If you live a modern lifestyle, then you are a player in this drama. When you drive a car, your exhaust contributes carbon dioxide to the atmosphere. When you turn on a light or use an appliance, the power plant that generates your electricity will burn a bit more coal or natural gas and emit a bit more carbon dioxide in your name.

Simply asking people not to drive and not to use electricity to avoid carbon emissions will not work, because such energy use is necessary, not optional. Wasteful energy habits can be corrected, but there is still a baseline requirement for significant amounts of energy to live as a modern human being.

Yet our energy requirements do not have to tear up the planet. We can gradually substitute energy sources that are free of carbon emissions. We have such energy sources today, most of which derive their energy from the Sun. Solar panels, wind turbines and other renewable energy sources when combined with energy storage can form a complete energy system for our future, and emit no carbon dioxide.

It remains an open question whether we will deploy these new improved energy systems in sufficient quantities to make a difference. Those who know the most about energy say we must, while those who control political and economic power say we cannot. If this impasse is not broken, we will drift into a future not of our choosing, but of our inertia. If we want to avoid unintended consequences, we need to establish a set of intended consequences, and work toward them as a civilization.

The good news is that despite the inability of world governments to agree on a path forward, the transition to clean solar energy already proceeds at a rapid pace. The greatest progress is being made by individuals, businesses, and organizations deciding for themselves to switch to carbon free energy. You have that choice too. It is actually easier for you than for big governments and energy corporations.

Why? Because solar energy is all around us. You have direct access to an exceptional energy source. It is remarkable that we have failed to see the solution that is falling on our heads every day.
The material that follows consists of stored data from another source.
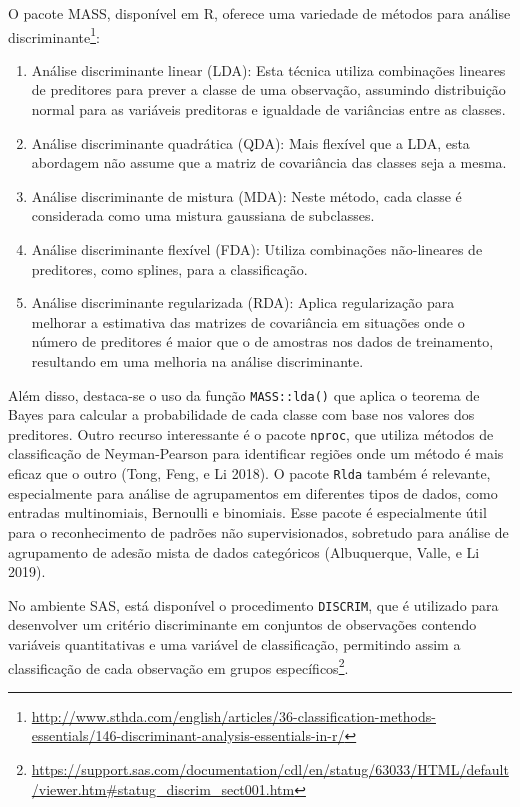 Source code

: \documentclass[
  a4paperpaper,
]{article}
\begin{document}
O pacote MASS, disponível em R, oferece uma variedade de métodos para
análise discriminante\footnote{\url{http://www.sthda.com/english/articles/36-classification-methods-essentials/146-discriminant-analysis-essentials-in-r/}}:

\begin{enumerate}
\def\labelenumi{\arabic{enumi}.}
\item
  Análise discriminante linear (LDA): Esta técnica utiliza combinações
  lineares de preditores para prever a classe de uma observação,
  assumindo distribuição normal para as variáveis preditoras e igualdade
  de variâncias entre as classes.
\item
  Análise discriminante quadrática (QDA): Mais flexível que a LDA, esta
  abordagem não assume que a matriz de covariância das classes seja a
  mesma.
\item
  Análise discriminante de mistura (MDA): Neste método, cada classe é
  considerada como uma mistura gaussiana de subclasses.
\item
  Análise discriminante flexível (FDA): Utiliza combinações não-lineares
  de preditores, como splines, para a classificação.
\item
  Análise discriminante regularizada (RDA): Aplica regularização para
  melhorar a estimativa das matrizes de covariância em situações onde o
  número de preditores é maior que o de amostras nos dados de
  treinamento, resultando em uma melhoria na análise discriminante.
\end{enumerate}

Além disso, destaca-se o uso da função \texttt{MASS::lda()} que aplica o
teorema de Bayes para calcular a probabilidade de cada classe com base
nos valores dos preditores. Outro recurso interessante é o pacote
\texttt{nproc}, que utiliza métodos de classificação de Neyman-Pearson
para identificar regiões onde um método é mais eficaz que o outro (Tong,
Feng, e Li 2018). O pacote \texttt{Rlda} também é relevante,
especialmente para análise de agrupamentos em diferentes tipos de dados,
como entradas multinomiais, Bernoulli e binomiais. Esse pacote é
especialmente útil para o reconhecimento de padrões não supervisionados,
sobretudo para análise de agrupamento de adesão mista de dados
categóricos (Albuquerque, Valle, e Li 2019).

No ambiente SAS, está disponível o procedimento \texttt{DISCRIM}, que é
utilizado para desenvolver um critério discriminante em conjuntos de
observações contendo variáveis quantitativas e uma variável de
classificação, permitindo assim a classificação de cada observação em
grupos específicos\footnote{\url{https://support.sas.com/documentation/cdl/en/statug/63033/HTML/default/viewer.htm\#statug_discrim_sect001.htm}}.
\end{document}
That failure comes primarily from our limited view of energy as a consumer item, like soap or potatoes. We buy energy, consume it, and then buy some more. The concept of energy as a consumer item is relatively recent in our long history as the energy-using animal. It grew concurrently with the growth of fossil fuels, a form of energy that can be metered and sold. If we are going to get past fossil fuels, then we will have to get past the simplistic view of energy as just a consumer item.

This book will expand your view of energy, and your view of the world through the lens of energy. We start by re-envisioning our past in terms of energy to answer the question: How did we become the energy-using animal?